Der Immobilienexperte Dennis Berling hat das Bahnhofsgebäude und das Grundstück, auf dem der Kiosk steht, im Dezember 2013 bei einer Auktion zum Mindestgebot von 21 000 Euro gekauft. Seitdem verfiel das Haus immer mehr. „Ich habe das Gebäude sofort bezahlt, aber der Grundbucheintrag ist noch nicht vollzogen. Das hängt mit den komplizierten Leitungsrechten zusammen, die die Deutsche Bahn hat“, so Berling. Diese Leitungsrechte für Kabel und Versorgungsrohre waren auch der Grund, warum der Verkauf so schwierig war und sich über Jahre hinzog. Letztlich hat auch die Stadt Schwarzenbek aus diesem Grund vom Kauf der ansonsten recht preisgünstigen Immobilie abgesehen.

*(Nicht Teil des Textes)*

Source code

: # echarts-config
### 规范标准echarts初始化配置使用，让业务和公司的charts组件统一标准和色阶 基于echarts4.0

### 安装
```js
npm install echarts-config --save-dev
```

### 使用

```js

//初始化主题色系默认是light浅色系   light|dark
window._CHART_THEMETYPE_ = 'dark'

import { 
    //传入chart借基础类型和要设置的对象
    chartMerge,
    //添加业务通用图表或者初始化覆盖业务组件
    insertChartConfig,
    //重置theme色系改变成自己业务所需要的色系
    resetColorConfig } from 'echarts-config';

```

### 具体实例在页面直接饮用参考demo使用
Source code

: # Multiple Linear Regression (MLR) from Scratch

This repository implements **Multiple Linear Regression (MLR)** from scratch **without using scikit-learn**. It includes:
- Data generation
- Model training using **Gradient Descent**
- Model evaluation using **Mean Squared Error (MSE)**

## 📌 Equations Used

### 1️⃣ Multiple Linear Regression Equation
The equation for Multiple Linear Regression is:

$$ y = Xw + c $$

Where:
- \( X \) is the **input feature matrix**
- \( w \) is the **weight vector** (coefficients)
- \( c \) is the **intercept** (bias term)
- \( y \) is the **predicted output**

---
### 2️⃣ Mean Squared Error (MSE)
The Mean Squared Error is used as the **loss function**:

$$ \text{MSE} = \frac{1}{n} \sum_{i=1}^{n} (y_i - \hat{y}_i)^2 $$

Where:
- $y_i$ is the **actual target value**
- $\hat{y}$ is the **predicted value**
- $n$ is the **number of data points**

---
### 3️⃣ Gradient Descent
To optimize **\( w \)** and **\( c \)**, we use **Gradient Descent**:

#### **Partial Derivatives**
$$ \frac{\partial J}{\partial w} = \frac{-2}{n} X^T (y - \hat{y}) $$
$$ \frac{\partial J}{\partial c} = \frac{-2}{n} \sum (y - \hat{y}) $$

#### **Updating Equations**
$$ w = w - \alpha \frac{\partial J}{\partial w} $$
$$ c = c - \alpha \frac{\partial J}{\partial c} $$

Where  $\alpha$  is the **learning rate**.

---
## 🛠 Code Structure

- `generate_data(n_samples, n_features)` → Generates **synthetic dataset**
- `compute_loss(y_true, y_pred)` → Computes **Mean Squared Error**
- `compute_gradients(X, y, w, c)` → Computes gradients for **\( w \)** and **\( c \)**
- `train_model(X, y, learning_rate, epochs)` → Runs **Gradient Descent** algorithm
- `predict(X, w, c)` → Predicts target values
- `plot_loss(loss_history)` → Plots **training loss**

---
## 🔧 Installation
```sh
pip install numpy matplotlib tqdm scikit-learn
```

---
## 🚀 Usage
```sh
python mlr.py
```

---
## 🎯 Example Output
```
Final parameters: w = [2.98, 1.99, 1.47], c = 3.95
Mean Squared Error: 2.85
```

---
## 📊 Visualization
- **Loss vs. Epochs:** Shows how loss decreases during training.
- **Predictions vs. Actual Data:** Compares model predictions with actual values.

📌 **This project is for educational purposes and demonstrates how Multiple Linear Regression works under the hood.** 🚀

Ein Café im Bahnhofgebäude?

Jetzt soll es aber mit einer neuen Nutzung losgehen. „Ich arbeite an einem Konzept und bin in Gesprächen. Es ist aber noch nicht spruchreif“, behauptet der Investor. Derweil sucht André Böttche vom Verein für soziale Arbeit und Integration in Hamburg-Altengamme in sozialen Netzwerken bereits nach Tischen für eine Kreativ-Werkstatt und ein Café. Im Netz verkündet er, dass er beides im Bahnhof realisieren will. Im Gebäude selbst haben Arbeiter bereits die Deckenisolierung herausgenommen, Innentüren demontiert und sind dabei, das Gebäude zu entkernen.

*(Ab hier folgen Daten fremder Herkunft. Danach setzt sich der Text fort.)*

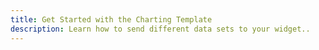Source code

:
 ```yaml
---
title: Get Started with the Charting Template
description: Learn how to send different data sets to your widget..
---
```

Neue Stellplätze für Radler

Bisher gibt es 192 Stellplätze für Fahrräder am Bahnhof. Die reichen aber nicht aus: Selbst im Winter werden Fahrräder an Zäunen und Laternenpfosten angeschlossen. Im Rahmen eines Pilotprojekts der Verkehrsservicegesellschaft Nah SH sollen noch im laufenden Jahr 94 zusätzliche Stellplätze entstehen. Zwischen Kiosk und Stellwerk sind 70 überdachte Fahrradständer geplant: 24 frei zugängliche Plätze mit sogenannten Kieler Bügeln sowie 48 Plätze in einem abgeschlossenen Bereich mit „Doppelstockparkern“. Dabei können Räder durch eine ausziehbare obere Schiene übereinander abgestellt werden. Die zweite Anlage soll mit 24 Plätze am Bahnsteig zwischen Stellwerk und Bahnhofgebäude entstehen.

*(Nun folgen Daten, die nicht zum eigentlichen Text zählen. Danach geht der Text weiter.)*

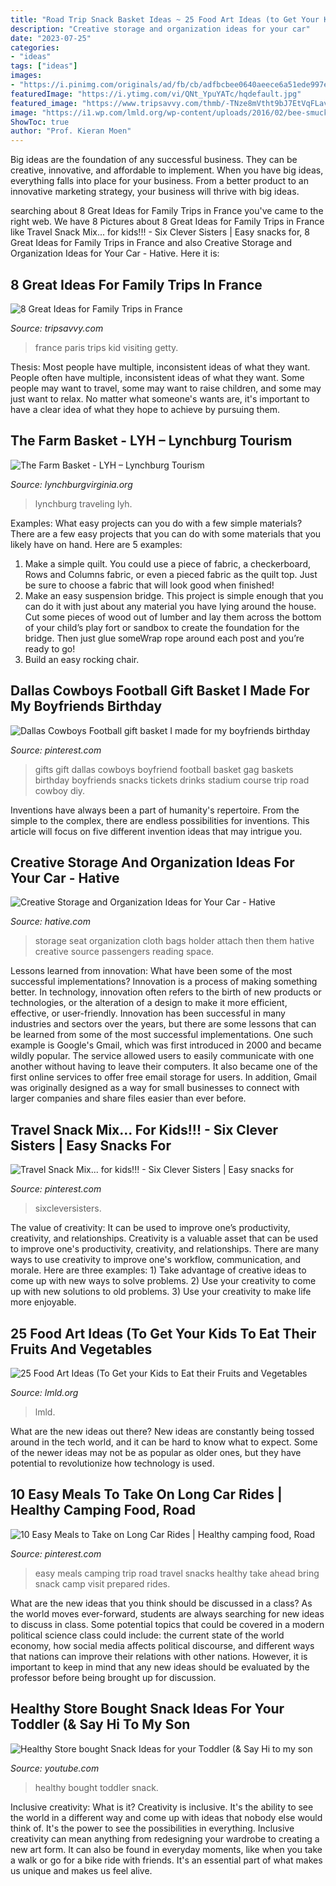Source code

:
 ```yaml
---
title: "Road Trip Snack Basket Ideas ~ 25 Food Art Ideas (to Get Your Kids To Eat Their Fruits And Vegetables"
description: "Creative storage and organization ideas for your car"
date: "2023-07-25"
categories:
- "ideas"
tags: ["ideas"]
images:
- "https://i.pinimg.com/originals/ad/fb/cb/adfbcbee0640aeece6a51ede997edbbf.jpg"
featuredImage: "https://i.ytimg.com/vi/QNt_YpuYATc/hqdefault.jpg"
featured_image: "https://www.tripsavvy.com/thmb/-TNze8mVtht9bJ7EtVqFLavQ194=/960x0/filters:no_upscale():max_bytes(150000):strip_icc()/kid-tourist-visiting-paris-674753640-5af64048a9d4f900363275af.jpg"
image: "https://i1.wp.com/lmld.org/wp-content/uploads/2016/02/bee-smuckers-art-2.jpg?ssl=1"
ShowToc: true
author: "Prof. Kieran Moen"
---
```



Big ideas are the foundation of any successful business. They can be creative, innovative, and affordable to implement. When you have big ideas, everything falls into place for your business. From a better product to an innovative marketing strategy, your business will thrive with big ideas.

	

		
searching about 8 Great Ideas for Family Trips in France you've came to the right web. We have 8 Pictures about 8 Great Ideas for Family Trips in France like Travel Snack Mix... for kids!!! - Six Clever Sisters | Easy snacks for, 8 Great Ideas for Family Trips in France and also Creative Storage and Organization Ideas for Your Car - Hative. Here it is:
		
    
## 8 Great Ideas For Family Trips In France

<img loading=lazy src="https://www.tripsavvy.com/thmb/-TNze8mVtht9bJ7EtVqFLavQ194=/960x0/filters:no_upscale():max_bytes(150000):strip_icc()/kid-tourist-visiting-paris-674753640-5af64048a9d4f900363275af.jpg" onerror="this.onerror=null;this.src='https://tse1.mm.bing.net/th?id=OIP.tEW2UWdIiokgBtK6YhcmHAHaE8&amp;pid=15.1';" alt="8 Great Ideas for Family Trips in France">

_Source: tripsavvy.com_

>france paris trips kid visiting getty. 

	

Thesis: Most people have multiple, inconsistent ideas of what they want.
People often have multiple, inconsistent ideas of what they want. Some people may want to travel, some may want to raise children, and some may just want to relax. No matter what someone's wants are, it's important to have a clear idea of what they hope to achieve by pursuing them.

    
## The Farm Basket - LYH – Lynchburg Tourism

<img loading=lazy src="https://www.lynchburgvirginia.org/wp-content/uploads/2018/06/LYH-112020-27-1024x683.jpg)" onerror="this.onerror=null;this.src='https://tse4.mm.bing.net/th?id=OIP.dC4jJ8_aG2J86DfBB5ymEAHaE8&amp;pid=15.1';" alt="The Farm Basket - LYH – Lynchburg Tourism">

_Source: lynchburgvirginia.org_

>lynchburg traveling lyh. 

	

Examples: What easy projects can you do with a few simple materials?
There are a few easy projects that you can do with some materials that you likely have on hand. Here are 5 examples:
1. Make a simple quilt. You could use a piece of fabric, a checkerboard, Rows and Columns fabric, or even a pieced fabric as the quilt top. Just be sure to choose a fabric that will look good when finished! 
2. Make an easy suspension bridge. This project is simple enough that you can do it with just about any material you have lying around the house. Cut some pieces of wood out of lumber and lay them across the bottom of your child’s play fort or sandbox to create the foundation for the bridge. Then just glue someWrap rope around each post and you’re ready to go! 
3. Build an easy rocking chair.

    
## Dallas Cowboys Football Gift Basket I Made For My Boyfriends Birthday

<img loading=lazy src="https://i.pinimg.com/736x/32/04/c6/3204c6bed656e26029de4126ad862ab3--football-gift-baskets-boyfriend-gifts.jpg" onerror="this.onerror=null;this.src='https://tse3.mm.bing.net/th?id=OIP.GSaqSJOkr5yvLMRWIspgHwHaJ3&amp;pid=15.1';" alt="Dallas Cowboys Football gift basket I made for my boyfriends birthday">

_Source: pinterest.com_

>gifts gift dallas cowboys boyfriend football basket gag baskets birthday boyfriends snacks tickets drinks stadium course trip road cowboy diy. 

	

Inventions have always been a part of humanity's repertoire. From the simple to the complex, there are endless possibilities for inventions. This article will focus on five different invention ideas that may intrigue you.

    
## Creative Storage And Organization Ideas For Your Car - Hative

<img loading=lazy src="https://hative.com/wp-content/uploads/2015/04/car-storage-ideas/10-car-storage-organization-ideas.jpg" onerror="this.onerror=null;this.src='https://tse4.mm.bing.net/th?id=OIP.-Wou5kr9gFQ39X5d-ZG3qAHaLH&amp;pid=15.1';" alt="Creative Storage and Organization Ideas for Your Car - Hative">

_Source: hative.com_

>storage seat organization cloth bags holder attach then them hative creative source passengers reading space. 

	

Lessons learned from innovation: What have been some of the most successful implementations?
Innovation is a process of making something better. In technology, innovation often refers to the birth of new products or technologies, or the alteration of a design to make it more efficient, effective, or user-friendly. Innovation has been successful in many industries and sectors over the years, but there are some lessons that can be learned from some of the most successful implementations.
One such example is Google's Gmail, which was first introduced in 2000 and became wildly popular. The service allowed users to easily communicate with one another without having to leave their computers. It also became one of the first online services to offer free email storage for users. In addition, Gmail was originally designed as a way for small businesses to connect with larger companies and share files easier than ever before.

    
## Travel Snack Mix... For Kids!!! - Six Clever Sisters | Easy Snacks For

<img loading=lazy src="https://i.pinimg.com/originals/ad/fb/cb/adfbcbee0640aeece6a51ede997edbbf.jpg" onerror="this.onerror=null;this.src='https://tse4.mm.bing.net/th?id=OIP.L0yxvpaK4TpjophgLC9EQQHaI6&amp;pid=15.1';" alt="Travel Snack Mix... for kids!!! - Six Clever Sisters | Easy snacks for">

_Source: pinterest.com_

>sixcleversisters. 

	

The value of creativity: It can be used to improve one’s productivity, creativity, and relationships.
Creativity is a valuable asset that can be used to improve one's productivity, creativity, and relationships. There are many ways to use creativity to improve one's workflow, communication, and morale. Here are three examples: 1) Take advantage of creative ideas to come up with new ways to solve problems. 2) Use your creativity to come up with new solutions to old problems. 3) Use your creativity to make life more enjoyable.

    
## 25 Food Art Ideas (To Get Your Kids To Eat Their Fruits And Vegetables

<img loading=lazy src="https://i1.wp.com/lmld.org/wp-content/uploads/2016/02/bee-smuckers-art-2.jpg?ssl=1" onerror="this.onerror=null;this.src='https://tse3.mm.bing.net/th?id=OIP.iv9HzxWjx6ArdpsmTF-3LwHaKL&amp;pid=15.1';" alt="25 Food Art Ideas (To Get your Kids to Eat their Fruits and Vegetables">

_Source: lmld.org_

>lmld. 

	

What are the new ideas out there?
New ideas are constantly being tossed around in the tech world, and it can be hard to know what to expect. Some of the newer ideas may not be as popular as older ones, but they have potential to revolutionize how technology is used.

    
## 10 Easy Meals To Take On Long Car Rides | Healthy Camping Food, Road

<img loading=lazy src="https://i.pinimg.com/736x/1d/9e/be/1d9ebead57195c1f3f2751b56204b195.jpg" onerror="this.onerror=null;this.src='https://tse4.mm.bing.net/th?id=OIP.bPx8UZI4gMeYIFMdR6uykgHaLH&amp;pid=15.1';" alt="10 Easy Meals to Take on Long Car Rides | Healthy camping food, Road">

_Source: pinterest.com_

>easy meals camping trip road travel snacks healthy take ahead bring snack camp visit prepared rides. 

	

What are the new ideas that you think should be discussed in a class?
As the world moves ever-forward, students are always searching for new ideas to discuss in class. Some potential topics that could be covered in a modern political science class could include: the current state of the world economy, how social media affects political discourse, and different ways that nations can improve their relations with other nations. However, it is important to keep in mind that any new ideas should be evaluated by the professor before being brought up for discussion.

    
## Healthy Store Bought Snack Ideas For Your Toddler (&amp; Say Hi To My Son

<img loading=lazy src="https://i.ytimg.com/vi/QNt_YpuYATc/hqdefault.jpg" onerror="this.onerror=null;this.src='https://tse1.mm.bing.net/th?id=OIP.TYw61_sgkhNkuXW1IqeF1AHaFj&amp;pid=15.1';" alt="Healthy Store bought Snack Ideas for your Toddler (&amp; Say Hi to my son">

_Source: youtube.com_

>healthy bought toddler snack. 

	

Inclusive creativity: What is it?
Creativity is inclusive. It's the ability to see the world in a different way and come up with ideas that nobody else would think of. It's the power to see the possibilities in everything. Inclusive creativity can mean anything from redesigning your wardrobe to creating a new art form. It can also be found in everyday moments, like when you take a walk or go for a bike ride with friends. It's an essential part of what makes us unique and makes us feel alive.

Auf Ladestationen für E-Bike wird aus Kostengründen verzichtet: Bei Reichweiten von bis zu 80 Kilometern werde kaum ein Radfahrer seine Akkus am Bahnhof aufladen, so Bauamtsleiter Ralf Hinzmann. Die Kosten von rund 144 000 Euro werden von Land und Metropolregion gefördert. Der Eigenanteil beträgt deshalb lediglich 18 000 Euro. Allerdings sind die Kosten für den Grunderwerb noch nicht eingerechnet: Das Gelände gehört der DB AG, mit der Nah SH jedoch aktuell Verhandlungen über eine kostenlose Nutzung führt.